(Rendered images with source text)
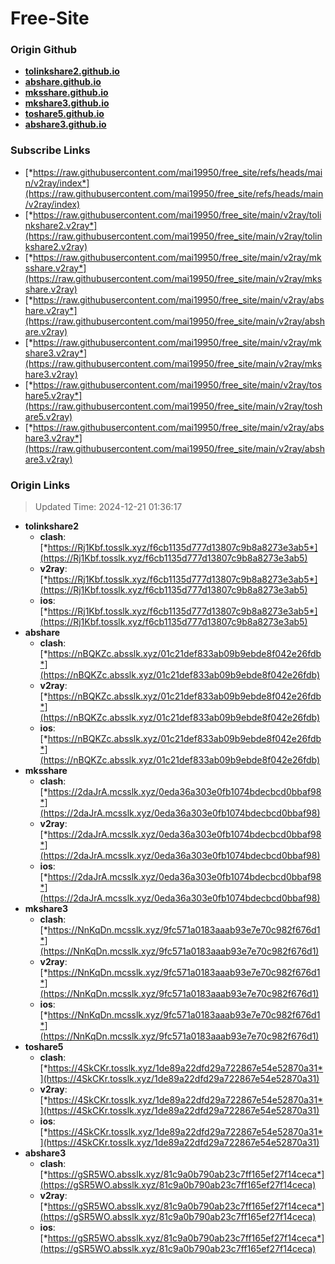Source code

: # Free-Site

### Origin Github

- [**tolinkshare2.github.io**](https://github.com/tolinkshare2/tolinkshare2.github.io)
- [**abshare.github.io**](https://github.com/abshare/abshare.github.io)
- [**mksshare.github.io**](https://github.com/mksshare/mksshare.github.io)
- [**mkshare3.github.io**](https://github.com/mkshare3/mkshare3.github.io)
- [**toshare5.github.io**](https://github.com/toshare5/toshare5.github.io)
- [**abshare3.github.io**](https://github.com/abshare3/abshare3.github.io)

### Subscribe Links

- [*https://raw.githubusercontent.com/mai19950/free_site/refs/heads/main/v2ray/index*](https://raw.githubusercontent.com/mai19950/free_site/refs/heads/main/v2ray/index)
- [*https://raw.githubusercontent.com/mai19950/free_site/main/v2ray/tolinkshare2.v2ray*](https://raw.githubusercontent.com/mai19950/free_site/main/v2ray/tolinkshare2.v2ray)
- [*https://raw.githubusercontent.com/mai19950/free_site/main/v2ray/mksshare.v2ray*](https://raw.githubusercontent.com/mai19950/free_site/main/v2ray/mksshare.v2ray)
- [*https://raw.githubusercontent.com/mai19950/free_site/main/v2ray/abshare.v2ray*](https://raw.githubusercontent.com/mai19950/free_site/main/v2ray/abshare.v2ray)
- [*https://raw.githubusercontent.com/mai19950/free_site/main/v2ray/mkshare3.v2ray*](https://raw.githubusercontent.com/mai19950/free_site/main/v2ray/mkshare3.v2ray)
- [*https://raw.githubusercontent.com/mai19950/free_site/main/v2ray/toshare5.v2ray*](https://raw.githubusercontent.com/mai19950/free_site/main/v2ray/toshare5.v2ray)
- [*https://raw.githubusercontent.com/mai19950/free_site/main/v2ray/abshare3.v2ray*](https://raw.githubusercontent.com/mai19950/free_site/main/v2ray/abshare3.v2ray)

### Origin Links

> Updated Time: 2024-12-21 01:36:17

- **tolinkshare2**
  - **clash**: [*https://Rj1Kbf.tosslk.xyz/f6cb1135d777d13807c9b8a8273e3ab5*](https://Rj1Kbf.tosslk.xyz/f6cb1135d777d13807c9b8a8273e3ab5)
  - **v2ray**: [*https://Rj1Kbf.tosslk.xyz/f6cb1135d777d13807c9b8a8273e3ab5*](https://Rj1Kbf.tosslk.xyz/f6cb1135d777d13807c9b8a8273e3ab5)
  - **ios**: [*https://Rj1Kbf.tosslk.xyz/f6cb1135d777d13807c9b8a8273e3ab5*](https://Rj1Kbf.tosslk.xyz/f6cb1135d777d13807c9b8a8273e3ab5)
- **abshare**
  - **clash**: [*https://nBQKZc.absslk.xyz/01c21def833ab09b9ebde8f042e26fdb*](https://nBQKZc.absslk.xyz/01c21def833ab09b9ebde8f042e26fdb)
  - **v2ray**: [*https://nBQKZc.absslk.xyz/01c21def833ab09b9ebde8f042e26fdb*](https://nBQKZc.absslk.xyz/01c21def833ab09b9ebde8f042e26fdb)
  - **ios**: [*https://nBQKZc.absslk.xyz/01c21def833ab09b9ebde8f042e26fdb*](https://nBQKZc.absslk.xyz/01c21def833ab09b9ebde8f042e26fdb)
- **mksshare**
  - **clash**: [*https://2daJrA.mcsslk.xyz/0eda36a303e0fb1074bdecbcd0bbaf98*](https://2daJrA.mcsslk.xyz/0eda36a303e0fb1074bdecbcd0bbaf98)
  - **v2ray**: [*https://2daJrA.mcsslk.xyz/0eda36a303e0fb1074bdecbcd0bbaf98*](https://2daJrA.mcsslk.xyz/0eda36a303e0fb1074bdecbcd0bbaf98)
  - **ios**: [*https://2daJrA.mcsslk.xyz/0eda36a303e0fb1074bdecbcd0bbaf98*](https://2daJrA.mcsslk.xyz/0eda36a303e0fb1074bdecbcd0bbaf98)
- **mkshare3**
  - **clash**: [*https://NnKqDn.mcsslk.xyz/9fc571a0183aaab93e7e70c982f676d1*](https://NnKqDn.mcsslk.xyz/9fc571a0183aaab93e7e70c982f676d1)
  - **v2ray**: [*https://NnKqDn.mcsslk.xyz/9fc571a0183aaab93e7e70c982f676d1*](https://NnKqDn.mcsslk.xyz/9fc571a0183aaab93e7e70c982f676d1)
  - **ios**: [*https://NnKqDn.mcsslk.xyz/9fc571a0183aaab93e7e70c982f676d1*](https://NnKqDn.mcsslk.xyz/9fc571a0183aaab93e7e70c982f676d1)
- **toshare5**
  - **clash**: [*https://4SkCKr.tosslk.xyz/1de89a22dfd29a722867e54e52870a31*](https://4SkCKr.tosslk.xyz/1de89a22dfd29a722867e54e52870a31)
  - **v2ray**: [*https://4SkCKr.tosslk.xyz/1de89a22dfd29a722867e54e52870a31*](https://4SkCKr.tosslk.xyz/1de89a22dfd29a722867e54e52870a31)
  - **ios**: [*https://4SkCKr.tosslk.xyz/1de89a22dfd29a722867e54e52870a31*](https://4SkCKr.tosslk.xyz/1de89a22dfd29a722867e54e52870a31)
- **abshare3**
  - **clash**: [*https://gSR5WO.absslk.xyz/81c9a0b790ab23c7ff165ef27f14ceca*](https://gSR5WO.absslk.xyz/81c9a0b790ab23c7ff165ef27f14ceca)
  - **v2ray**: [*https://gSR5WO.absslk.xyz/81c9a0b790ab23c7ff165ef27f14ceca*](https://gSR5WO.absslk.xyz/81c9a0b790ab23c7ff165ef27f14ceca)
  - **ios**: [*https://gSR5WO.absslk.xyz/81c9a0b790ab23c7ff165ef27f14ceca*](https://gSR5WO.absslk.xyz/81c9a0b790ab23c7ff165ef27f14ceca)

ASSIGNED TASK: Each line of the data above must be reproduced as written. Skip the pictures.

REPLY:
Source code

: # Free-Site

### Origin Github

- [**tolinkshare2.github.io**](https://github.com/tolinkshare2/tolinkshare2.github.io)
- [**abshare.github.io**](https://github.com/abshare/abshare.github.io)
- [**mksshare.github.io**](https://github.com/mksshare/mksshare.github.io)
- [**mkshare3.github.io**](https://github.com/mkshare3/mkshare3.github.io)
- [**toshare5.github.io**](https://github.com/toshare5/toshare5.github.io)
- [**abshare3.github.io**](https://github.com/abshare3/abshare3.github.io)

### Subscribe Links

- [*https://raw.githubusercontent.com/mai19950/free_site/refs/heads/main/v2ray/index*](https://raw.githubusercontent.com/mai19950/free_site/refs/heads/main/v2ray/index)
- [*https://raw.githubusercontent.com/mai19950/free_site/main/v2ray/tolinkshare2.v2ray*](https://raw.githubusercontent.com/mai19950/free_site/main/v2ray/tolinkshare2.v2ray)
- [*https://raw.githubusercontent.com/mai19950/free_site/main/v2ray/mksshare.v2ray*](https://raw.githubusercontent.com/mai19950/free_site/main/v2ray/mksshare.v2ray)
- [*https://raw.githubusercontent.com/mai19950/free_site/main/v2ray/abshare.v2ray*](https://raw.githubusercontent.com/mai19950/free_site/main/v2ray/abshare.v2ray)
- [*https://raw.githubusercontent.com/mai19950/free_site/main/v2ray/mkshare3.v2ray*](https://raw.githubusercontent.com/mai19950/free_site/main/v2ray/mkshare3.v2ray)
- [*https://raw.githubusercontent.com/mai19950/free_site/main/v2ray/toshare5.v2ray*](https://raw.githubusercontent.com/mai19950/free_site/main/v2ray/toshare5.v2ray)
- [*https://raw.githubusercontent.com/mai19950/free_site/main/v2ray/abshare3.v2ray*](https://raw.githubusercontent.com/mai19950/free_site/main/v2ray/abshare3.v2ray)

### Origin Links

> Updated Time: 2024-12-21 01:36:17

- **tolinkshare2**
  - **clash**: [*https://Rj1Kbf.tosslk.xyz/f6cb1135d777d13807c9b8a8273e3ab5*](https://Rj1Kbf.tosslk.xyz/f6cb1135d777d13807c9b8a8273e3ab5)
  - **v2ray**: [*https://Rj1Kbf.tosslk.xyz/f6cb1135d777d13807c9b8a8273e3ab5*](https://Rj1Kbf.tosslk.xyz/f6cb1135d777d13807c9b8a8273e3ab5)
  - **ios**: [*https://Rj1Kbf.tosslk.xyz/f6cb1135d777d13807c9b8a8273e3ab5*](https://Rj1Kbf.tosslk.xyz/f6cb1135d777d13807c9b8a8273e3ab5)
- **abshare**
  - **clash**: [*https://nBQKZc.absslk.xyz/01c21def833ab09b9ebde8f042e26fdb*](https://nBQKZc.absslk.xyz/01c21def833ab09b9ebde8f042e26fdb)
  - **v2ray**: [*https://nBQKZc.absslk.xyz/01c21def833ab09b9ebde8f042e26fdb*](https://nBQKZc.absslk.xyz/01c21def833ab09b9ebde8f042e26fdb)
  - **ios**: [*https://nBQKZc.absslk.xyz/01c21def833ab09b9ebde8f042e26fdb*](https://nBQKZc.absslk.xyz/01c21def833ab09b9ebde8f042e26fdb)
- **mksshare**
  - **clash**: [*https://2daJrA.mcsslk.xyz/0eda36a303e0fb1074bdecbcd0bbaf98*](https://2daJrA.mcsslk.xyz/0eda36a303e0fb1074bdecbcd0bbaf98)
  - **v2ray**: [*https://2daJrA.mcsslk.xyz/0eda36a303e0fb1074bdecbcd0bbaf98*](https://2daJrA.mcsslk.xyz/0eda36a303e0fb1074bdecbcd0bbaf98)
  - **ios**: [*https://2daJrA.mcsslk.xyz/0eda36a303e0fb1074bdecbcd0bbaf98*](https://2daJrA.mcsslk.xyz/0eda36a303e0fb1074bdecbcd0bbaf98)
- **mkshare3**
  - **clash**: [*https://NnKqDn.mcsslk.xyz/9fc571a0183aaab93e7e70c982f676d1*](https://NnKqDn.mcsslk.xyz/9fc571a0183aaab93e7e70c982f676d1)
  - **v2ray**: [*https://NnKqDn.mcsslk.xyz/9fc571a0183aaab93e7e70c982f676d1*](https://NnKqDn.mcsslk.xyz/9fc571a0183aaab93e7e70c982f676d1)
  - **ios**: [*https://NnKqDn.mcsslk.xyz/9fc571a0183aaab93e7e70c982f676d1*](https://NnKqDn.mcsslk.xyz/9fc571a0183aaab93e7e70c982f676d1)
- **toshare5**
  - **clash**: [*https://4SkCKr.tosslk.xyz/1de89a22dfd29a722867e54e52870a31*](https://4SkCKr.tosslk.xyz/1de89a22dfd29a722867e54e52870a31)
  - **v2ray**: [*https://4SkCKr.tosslk.xyz/1de89a22dfd29a722867e54e52870a31*](https://4SkCKr.tosslk.xyz/1de89a22dfd29a722867e54e52870a31)
  - **ios**: [*https://4SkCKr.tosslk.xyz/1de89a22dfd29a722867e54e52870a31*](https://4SkCKr.tosslk.xyz/1de89a22dfd29a722867e54e52870a31)
- **abshare3**
  - **clash**: [*https://gSR5WO.absslk.xyz/81c9a0b790ab23c7ff165ef27f14ceca*](https://gSR5WO.absslk.xyz/81c9a0b790ab23c7ff165ef27f14ceca)
  - **v2ray**: [*https://gSR5WO.absslk.xyz/81c9a0b790ab23c7ff165ef27f14ceca*](https://gSR5WO.absslk.xyz/81c9a0b790ab23c7ff165ef27f14ceca)
  - **ios**: [*https://gSR5WO.absslk.xyz/81c9a0b790ab23c7ff165ef27f14ceca*](https://gSR5WO.absslk.xyz/81c9a0b790ab23c7ff165ef27f14ceca)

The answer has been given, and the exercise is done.